Quratulain Saeed ( Department of Oral Biology, Ziauddin University, Karachi, Pakistan. )
Sarwat Memon ( Department of Oral Biology, Ziauddin University, Karachi, Pakistan. )
Mervyn Hosein ( Department of Oral Biology, Ziauddin University, Karachi, Pakistan. )
Aswad Ahmed ( Department of Oral Surgery, Isra University, Hyderabad, Pakistan. )
Sana Ikram ( Department of Oral Biology, Ziauddin University, Karachi, Pakistan. )
May 2021, Volume 71, Issue 5
Original Article
Abstract
Objective: To evaluate the association of tooth mobility with glycaemic levels in patients with periodontitis.
Method: The cross-sectional study was conducted at the Department of Oral Medicine, Ziauddin Dental Hospital, Karachi, from December 2018 to May 2019, and comprised patients of either gender with chronic periodontitis. After recording demographic details and dental charting, tooth mobility scores were correlated with gingival crevicular blood glucose, finger capillary blood glucose and glycosylated haemoglobin levels using Pearson's correlation. Linear regression was applied to assess the inter-relation between the variables.
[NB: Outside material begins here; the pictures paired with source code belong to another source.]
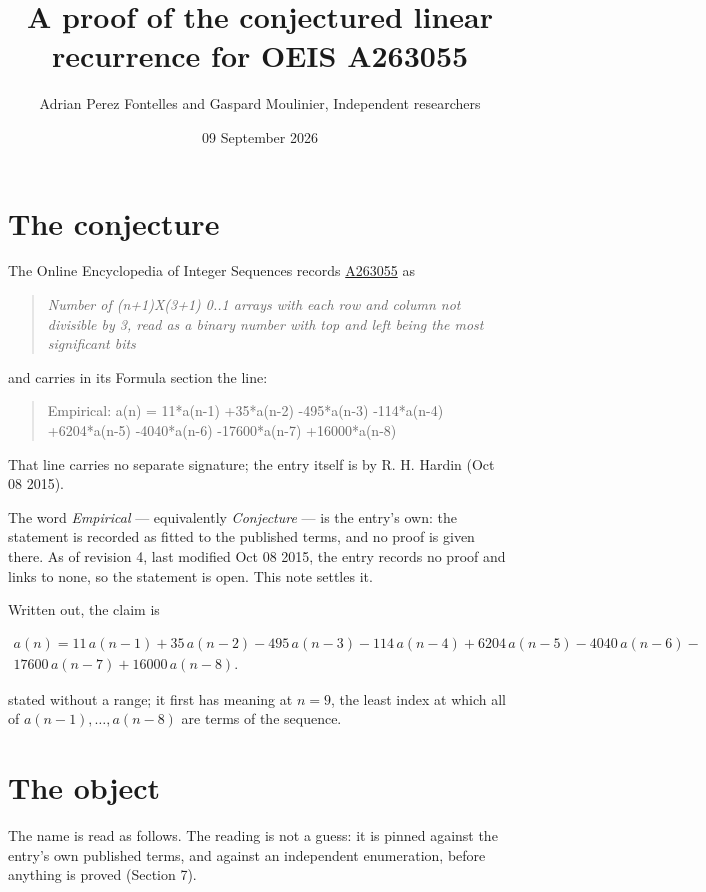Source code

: \documentclass[11pt]{article}
\title{A proof of the conjectured linear recurrence for OEIS A263055}
\author{Adrian Perez Fontelles and Gaspard Moulinier, Independent researchers}
\date{09 September 2026}
\theoremstyle{definition}
\begin{document}
\maketitle
\section{The conjecture}

The Online Encyclopedia of Integer Sequences records \href{https://oeis.org/A263055}{A263055} as

\begin{quote}\itshape Number of (n+1)X(3+1) 0..1 arrays with each row and column not divisible by 3, read as a binary number with top and left being the most significant bits\end{quote}

and carries in its Formula section the line:

\begin{quote}\ttfamily Empirical: a(n) = 11*a(n-1) +35*a(n-2) -495*a(n-3) -114*a(n-4) +6204*a(n-5) -4040*a(n-6) -17600*a(n-7) +16000*a(n-8)\end{quote}

That line carries no separate signature; the entry itself is by R. H. Hardin (Oct 08 2015).

The word {\itshape Empirical} --- equivalently {\itshape Conjecture} --- is the entry's own: the statement is recorded as fitted to the published terms, and no proof is given there. As of revision 4, last modified Oct 08 2015, the entry records no proof and links to none, so the statement is open. This note settles it.

Written out, the claim is

\begin{multline*} a(n) = 11\,a(n-1) + 35\,a(n-2) - 495\,a(n-3) - 114\,a(n-4) + 6204\,a(n-5) - 4040\,a(n-6) - \\ 17600\,a(n-7) + 16000\,a(n-8). \end{multline*}

stated without a range; it first has meaning at $n = 9$, the least index at which all of $a(n-1),\dots,a(n-8)$ are terms of the sequence.

\section{The object}

The name is read as follows. The reading is not a guess: it is pinned against the entry's own published terms, and against an independent enumeration, before anything is proved (Section 7).
\end{document}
Data was analysed using SPSS 20.
Results: Of the 348 patients, 202(58%) were females and 146(42%) were males. The overall mean age was 43±10.4 years. The mean number of teeth in patients with glucose levels <180mg/dl was 25.5±2.5 compared to 23.2±2.9 in individuals with glucose levels >200mg/dl. A moderate positive correlation (r=0.658) was seen between gingival crevicular blood glucose levels and tooth mobility. Finger capillary blood glucose levels also showed good correlation (r=0.653) with tooth mobility scores. Glycosylated haemoglobin scores showed a strong positive correlation(r=0.733). Linear regression confirmed increased glycaemic levels as a risk factor for tooth mobility (p<0.001).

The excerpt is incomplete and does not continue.